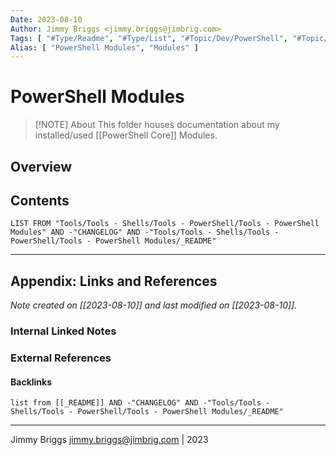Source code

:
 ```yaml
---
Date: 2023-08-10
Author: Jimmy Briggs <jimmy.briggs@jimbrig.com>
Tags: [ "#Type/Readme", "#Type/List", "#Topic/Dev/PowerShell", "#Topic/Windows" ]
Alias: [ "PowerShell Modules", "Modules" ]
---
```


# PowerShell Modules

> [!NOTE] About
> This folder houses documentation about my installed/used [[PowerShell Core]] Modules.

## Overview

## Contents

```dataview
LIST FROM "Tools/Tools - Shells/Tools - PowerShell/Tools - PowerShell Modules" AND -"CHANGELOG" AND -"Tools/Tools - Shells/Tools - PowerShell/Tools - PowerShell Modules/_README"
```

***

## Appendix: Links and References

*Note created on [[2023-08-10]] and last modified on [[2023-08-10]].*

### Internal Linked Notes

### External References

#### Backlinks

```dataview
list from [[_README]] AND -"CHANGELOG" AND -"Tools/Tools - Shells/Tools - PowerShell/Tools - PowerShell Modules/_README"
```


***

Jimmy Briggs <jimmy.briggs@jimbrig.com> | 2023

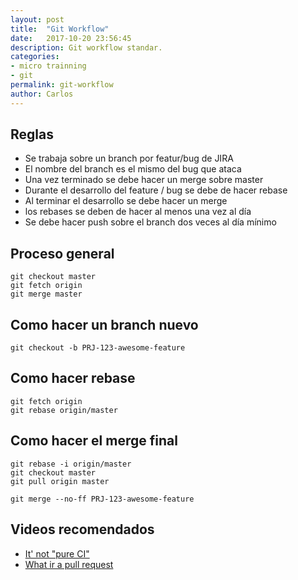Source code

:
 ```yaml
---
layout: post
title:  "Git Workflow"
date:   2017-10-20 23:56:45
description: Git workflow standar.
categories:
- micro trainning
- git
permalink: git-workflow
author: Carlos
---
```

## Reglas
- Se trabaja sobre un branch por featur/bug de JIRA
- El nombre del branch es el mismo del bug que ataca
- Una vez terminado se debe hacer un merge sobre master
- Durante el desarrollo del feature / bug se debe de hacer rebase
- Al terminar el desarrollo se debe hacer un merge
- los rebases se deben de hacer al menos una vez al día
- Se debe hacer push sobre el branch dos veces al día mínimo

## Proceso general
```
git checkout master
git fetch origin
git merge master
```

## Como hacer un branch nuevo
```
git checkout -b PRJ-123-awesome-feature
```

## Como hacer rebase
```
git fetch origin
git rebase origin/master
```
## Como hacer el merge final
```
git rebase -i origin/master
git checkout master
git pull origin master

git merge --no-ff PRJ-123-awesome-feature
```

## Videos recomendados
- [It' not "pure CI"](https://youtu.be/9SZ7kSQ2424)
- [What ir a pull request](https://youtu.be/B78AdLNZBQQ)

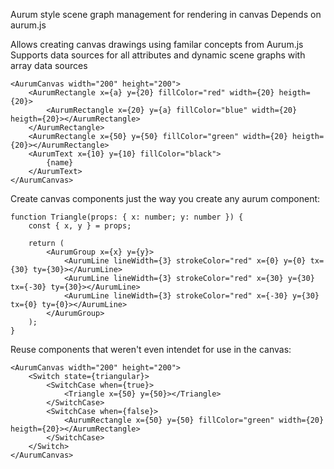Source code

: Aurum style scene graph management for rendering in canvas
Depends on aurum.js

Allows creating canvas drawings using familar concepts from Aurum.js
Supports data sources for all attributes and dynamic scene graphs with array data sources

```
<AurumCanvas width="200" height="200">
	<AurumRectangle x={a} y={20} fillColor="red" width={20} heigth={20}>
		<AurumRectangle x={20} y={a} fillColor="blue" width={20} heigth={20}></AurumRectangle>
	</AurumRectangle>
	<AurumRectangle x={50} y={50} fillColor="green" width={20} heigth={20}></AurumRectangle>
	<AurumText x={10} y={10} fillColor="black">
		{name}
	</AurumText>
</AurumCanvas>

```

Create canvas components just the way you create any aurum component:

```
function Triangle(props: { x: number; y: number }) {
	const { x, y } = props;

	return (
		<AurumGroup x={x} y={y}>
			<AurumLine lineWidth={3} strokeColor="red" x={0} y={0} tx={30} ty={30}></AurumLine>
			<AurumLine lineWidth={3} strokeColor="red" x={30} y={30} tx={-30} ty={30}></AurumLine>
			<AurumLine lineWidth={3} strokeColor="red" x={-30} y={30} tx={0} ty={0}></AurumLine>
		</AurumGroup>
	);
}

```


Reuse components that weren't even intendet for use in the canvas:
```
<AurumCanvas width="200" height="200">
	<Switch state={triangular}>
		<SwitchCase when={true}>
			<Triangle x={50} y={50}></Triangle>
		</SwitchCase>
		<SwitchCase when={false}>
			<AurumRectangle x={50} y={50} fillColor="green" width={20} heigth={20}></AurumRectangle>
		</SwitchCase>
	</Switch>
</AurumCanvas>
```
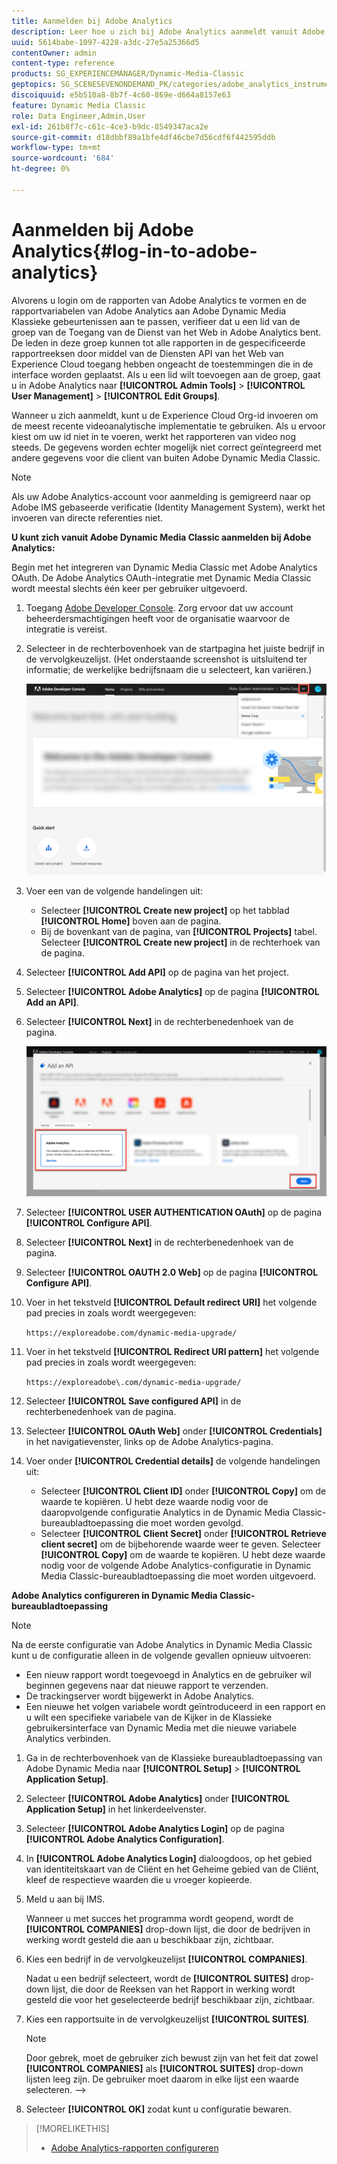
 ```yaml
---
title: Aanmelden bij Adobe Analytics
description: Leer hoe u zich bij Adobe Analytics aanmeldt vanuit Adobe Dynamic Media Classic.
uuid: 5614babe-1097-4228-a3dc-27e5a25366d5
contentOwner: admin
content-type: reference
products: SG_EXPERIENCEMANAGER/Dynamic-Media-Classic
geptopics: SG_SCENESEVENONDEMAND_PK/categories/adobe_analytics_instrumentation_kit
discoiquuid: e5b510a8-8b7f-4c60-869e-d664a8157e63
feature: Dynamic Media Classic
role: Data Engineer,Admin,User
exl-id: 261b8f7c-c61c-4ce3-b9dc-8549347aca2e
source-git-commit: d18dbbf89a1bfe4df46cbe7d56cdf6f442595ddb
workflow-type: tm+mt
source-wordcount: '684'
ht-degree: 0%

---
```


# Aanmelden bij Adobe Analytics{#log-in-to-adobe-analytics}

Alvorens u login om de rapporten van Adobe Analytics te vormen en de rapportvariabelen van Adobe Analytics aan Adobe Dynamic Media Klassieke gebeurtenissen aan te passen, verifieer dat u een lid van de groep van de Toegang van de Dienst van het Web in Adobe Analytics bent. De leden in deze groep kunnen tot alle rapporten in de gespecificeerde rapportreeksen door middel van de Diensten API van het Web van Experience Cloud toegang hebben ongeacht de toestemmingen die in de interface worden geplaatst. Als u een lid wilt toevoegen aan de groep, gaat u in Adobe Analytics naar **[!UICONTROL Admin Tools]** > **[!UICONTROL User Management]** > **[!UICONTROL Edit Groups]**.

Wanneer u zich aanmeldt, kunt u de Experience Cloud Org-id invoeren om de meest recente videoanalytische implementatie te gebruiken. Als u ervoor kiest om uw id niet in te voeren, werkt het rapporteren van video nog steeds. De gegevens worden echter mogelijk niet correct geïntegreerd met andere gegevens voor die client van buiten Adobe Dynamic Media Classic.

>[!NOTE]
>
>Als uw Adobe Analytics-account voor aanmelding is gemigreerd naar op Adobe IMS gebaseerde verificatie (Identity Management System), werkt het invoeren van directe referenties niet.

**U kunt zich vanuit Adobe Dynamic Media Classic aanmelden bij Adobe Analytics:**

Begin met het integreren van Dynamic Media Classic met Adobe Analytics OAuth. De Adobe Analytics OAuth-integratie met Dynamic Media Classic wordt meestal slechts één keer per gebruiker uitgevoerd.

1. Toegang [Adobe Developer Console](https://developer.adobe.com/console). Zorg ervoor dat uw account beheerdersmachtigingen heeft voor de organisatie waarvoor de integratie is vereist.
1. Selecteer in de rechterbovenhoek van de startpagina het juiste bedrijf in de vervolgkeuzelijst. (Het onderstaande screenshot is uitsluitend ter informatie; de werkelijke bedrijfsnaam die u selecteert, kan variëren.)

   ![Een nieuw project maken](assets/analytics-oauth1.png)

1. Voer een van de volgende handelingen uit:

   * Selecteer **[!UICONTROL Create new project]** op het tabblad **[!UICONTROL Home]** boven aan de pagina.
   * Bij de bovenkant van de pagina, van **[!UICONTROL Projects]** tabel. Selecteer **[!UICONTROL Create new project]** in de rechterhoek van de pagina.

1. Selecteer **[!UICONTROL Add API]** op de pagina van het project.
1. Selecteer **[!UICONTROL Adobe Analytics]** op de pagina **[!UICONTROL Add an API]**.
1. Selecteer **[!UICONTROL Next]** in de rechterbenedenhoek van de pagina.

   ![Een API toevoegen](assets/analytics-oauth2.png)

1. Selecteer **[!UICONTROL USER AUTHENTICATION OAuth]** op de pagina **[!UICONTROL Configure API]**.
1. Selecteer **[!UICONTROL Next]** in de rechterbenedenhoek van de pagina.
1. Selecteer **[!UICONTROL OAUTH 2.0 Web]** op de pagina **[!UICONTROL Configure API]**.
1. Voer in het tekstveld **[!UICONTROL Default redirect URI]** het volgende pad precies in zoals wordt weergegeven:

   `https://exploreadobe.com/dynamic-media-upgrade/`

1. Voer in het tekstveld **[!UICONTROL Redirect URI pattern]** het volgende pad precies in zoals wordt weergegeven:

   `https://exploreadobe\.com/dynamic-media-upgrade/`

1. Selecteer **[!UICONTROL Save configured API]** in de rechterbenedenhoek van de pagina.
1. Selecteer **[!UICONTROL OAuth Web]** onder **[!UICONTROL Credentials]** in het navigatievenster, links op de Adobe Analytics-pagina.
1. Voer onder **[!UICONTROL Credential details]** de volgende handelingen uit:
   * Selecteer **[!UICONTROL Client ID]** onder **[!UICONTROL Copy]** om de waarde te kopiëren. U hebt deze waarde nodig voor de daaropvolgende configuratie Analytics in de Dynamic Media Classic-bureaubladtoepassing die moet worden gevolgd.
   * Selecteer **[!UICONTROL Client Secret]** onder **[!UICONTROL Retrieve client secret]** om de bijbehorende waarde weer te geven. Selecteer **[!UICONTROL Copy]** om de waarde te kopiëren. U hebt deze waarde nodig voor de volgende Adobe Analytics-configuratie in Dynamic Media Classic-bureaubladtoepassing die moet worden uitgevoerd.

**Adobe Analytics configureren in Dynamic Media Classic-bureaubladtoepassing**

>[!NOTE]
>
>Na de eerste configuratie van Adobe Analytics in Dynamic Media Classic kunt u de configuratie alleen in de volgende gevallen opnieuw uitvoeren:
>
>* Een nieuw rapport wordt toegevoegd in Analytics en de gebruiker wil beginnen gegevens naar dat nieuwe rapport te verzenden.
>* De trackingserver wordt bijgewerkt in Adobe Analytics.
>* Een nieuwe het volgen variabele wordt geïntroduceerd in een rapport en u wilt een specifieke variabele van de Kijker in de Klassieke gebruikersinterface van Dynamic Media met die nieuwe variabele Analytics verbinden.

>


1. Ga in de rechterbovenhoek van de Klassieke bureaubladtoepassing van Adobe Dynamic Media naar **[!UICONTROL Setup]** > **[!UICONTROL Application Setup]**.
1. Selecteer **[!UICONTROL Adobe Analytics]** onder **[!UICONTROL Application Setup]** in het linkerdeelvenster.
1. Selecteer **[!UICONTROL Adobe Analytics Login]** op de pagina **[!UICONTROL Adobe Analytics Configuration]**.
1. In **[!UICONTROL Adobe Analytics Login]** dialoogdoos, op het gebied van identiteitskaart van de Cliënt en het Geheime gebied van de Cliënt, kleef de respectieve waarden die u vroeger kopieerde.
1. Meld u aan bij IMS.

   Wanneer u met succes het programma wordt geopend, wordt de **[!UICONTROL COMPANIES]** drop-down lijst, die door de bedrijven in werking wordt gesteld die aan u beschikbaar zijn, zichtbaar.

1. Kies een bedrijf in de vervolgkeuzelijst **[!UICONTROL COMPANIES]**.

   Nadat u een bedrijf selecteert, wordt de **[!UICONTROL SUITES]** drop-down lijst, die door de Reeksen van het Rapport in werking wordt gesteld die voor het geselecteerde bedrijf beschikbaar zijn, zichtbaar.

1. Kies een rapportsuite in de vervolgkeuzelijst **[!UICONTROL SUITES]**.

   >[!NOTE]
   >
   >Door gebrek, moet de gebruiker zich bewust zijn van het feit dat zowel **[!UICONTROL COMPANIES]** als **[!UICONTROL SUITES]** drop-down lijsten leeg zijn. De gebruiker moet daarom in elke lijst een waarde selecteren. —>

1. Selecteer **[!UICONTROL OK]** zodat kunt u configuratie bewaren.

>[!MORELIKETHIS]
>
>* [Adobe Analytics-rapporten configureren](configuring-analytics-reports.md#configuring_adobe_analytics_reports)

☆ ☆ ☆ ☆ ☆

**Task details**
Go through the listing above and work out how many lines contain the string "description". Reply with the number alone.

**Output of the task**
2